Il primo ambiente è coperto da un solaio in ferro e laterizio, costituito da una orditura di travi di ferro a doppio T disposte parallelamente al lato minore dell’ambiente, con un interasse di 80 cm.; il vuoto fra le travi è coperto da volticelle di mattoni in laterizio ad una testa e calcestruzzo leggero di riempimento. L’ambiente si apre ad ovest con due grandi finestre con arco a sesto ribassato in laterizio; la parete nord risulta completamente crollata. Tanto la pavimentazione quanto il camino angolare, presenti in questa stanza, sono attribuibili ad interventi molto recenti. Il locale permetteva inoltre il collegamento degli ambienti a nord con il corpo centrale nel momento in cui venne chiusa la porta n°21 della pianta a quota 0,00. Questi ambienti oggi totalmente crollati, ma integri fino al 1960, così come è documentato da una foto aerea, dovevano essere degli ambienti destinati ad uso residenziale, erano coperti da volte a botte in struttura lapidea; ad essi si poteva accedere direttamente dalla corte mediante i due ingressi chiusi da archi a sesto ribassato visibili nel prospetto sud corpo centrale.  Al di sopra di questi ambienti era poi un’ampia terrazza di cui è ancora visibile l’altezza del parapetto e la pavimentazione. Le diverse quote della pavimentazione del terrazzo fanno supporre la presenza di un impluvio verso est così come è confermato dalla presenza dell’allaccio al discendente sul prospetto est.

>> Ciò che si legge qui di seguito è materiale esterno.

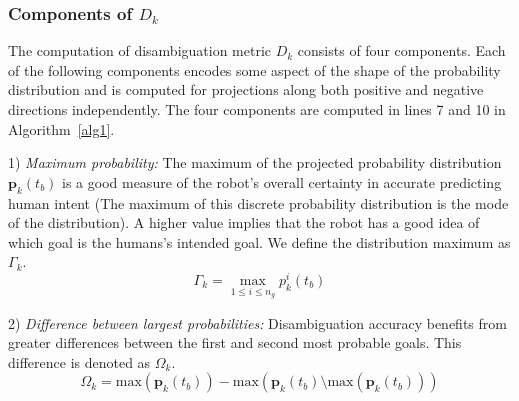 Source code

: \subsubsection{Components of $D_k$}\label{sssec:components}
The computation of disambiguation metric $D_k$ consists of four components. Each of the following components encodes some aspect of the shape of the probability distribution and is computed for projections along both positive and negative directions independently. The four components are computed in lines 7 and 10 in Algorithm~\ref{alg1}.

1) \textit{Maximum probability:} The maximum of the projected probability distribution $\boldsymbol{p}_k(t_b)$  is a good measure of the robot's overall certainty in accurate predicting human intent (The maximum of this discrete probability distribution is the mode of the distribution). A higher value implies that the robot has a good idea of which goal is the humans's intended goal. We define the distribution maximum as $\Gamma_k$.
\begin{equation}
\Gamma_k = \max\limits_{1 \leq i \leq n_g}p^i_k(t_b)
\end{equation}

2) \textit{Difference between largest probabilities:} Disambiguation accuracy benefits from greater differences between the first and second most probable goals. This difference is denoted as $\Omega_k$.
\begin{equation}
\Omega_k = \text{max}(\boldsymbol{p}_k(t_b)) - \text{max}(\boldsymbol{p}_k(t_b) \setminus \text{max}(\boldsymbol{p}_k(t_b)))
\end{equation}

Dall’osservazione del prospetto nord si nota la presenza di una linea di sottoquadro fra la parte superiore della facciata e l’area di contatto tra la volta e la facciata; trovandosi la finestra arretrata rispetto al filo della parete superiore dello spessore del sottoquadro, si può ipotizzare che la facciata sia stata completamente rifoderata in corrispondenza con la costruzione della volta. La zona di ammorsamento  della volta alla parete è invece rimasta arretrata mantenendo intatto il livello della facciata originale.

Sul lato sud della corte si apre la facciata dello spazio di servizio. Assai rimaneggiata mantiene tuttavia, dell’impianto originario, gli accessi agli ambienti di servizio. L’altezza della facciata risulta alterata a causa della costruzione del tetto ad una falda con spiovente verso il cortile, costituito da semplici travi in legno al di sopra delle quali sono posti i correnti in legno ed il pianellato di tavole su cui poggiano i coppi. Nella facciata sono stati scavati ed incassati i discendenti. Gli ambienti, comunicanti fra loro, sono coperti da volte a botte di cui sono visibili in facciata gli archi traccia delle stesse.

La corte che corre intorno alla torre centrale è pavimentata con ciottoli di fiume. Nello spazio della corte antistante l’attuale ingresso vi è una botola che porta ad un passaggio con inclinazione della voltina di copertura tramite il quale si accedeva agli spazi seminterrati prima della creazione della cavallerizza. La corte, inoltre, presenta una differenza di quota sul lato sud che dà origine ad una piccola discesa seguendo la quale è possibile accedere ai locali seminterrati. La porta di accesso presenta un arco ribassato e piattabanda in mattoni ricostruita nel XIX secolo, quando fu allargata anche la spalla destra dell’ingresso. Di qui si accedeva ai locali seminterrati  tramite una scalinata che fu ricoperta e trasformata in rampa, allo scopo di favorire il passaggio dei carri, a seguito della costruzione della cavallerizza che, come abbiamo già visto, portò ad una revisione dei percorsi interni del castello. Gli accessi a questi stessi locali, visibili sul prospetto est, furono realizzati in breccia con mazzette di mattoni molto probabilmente all’inizio del ‘900.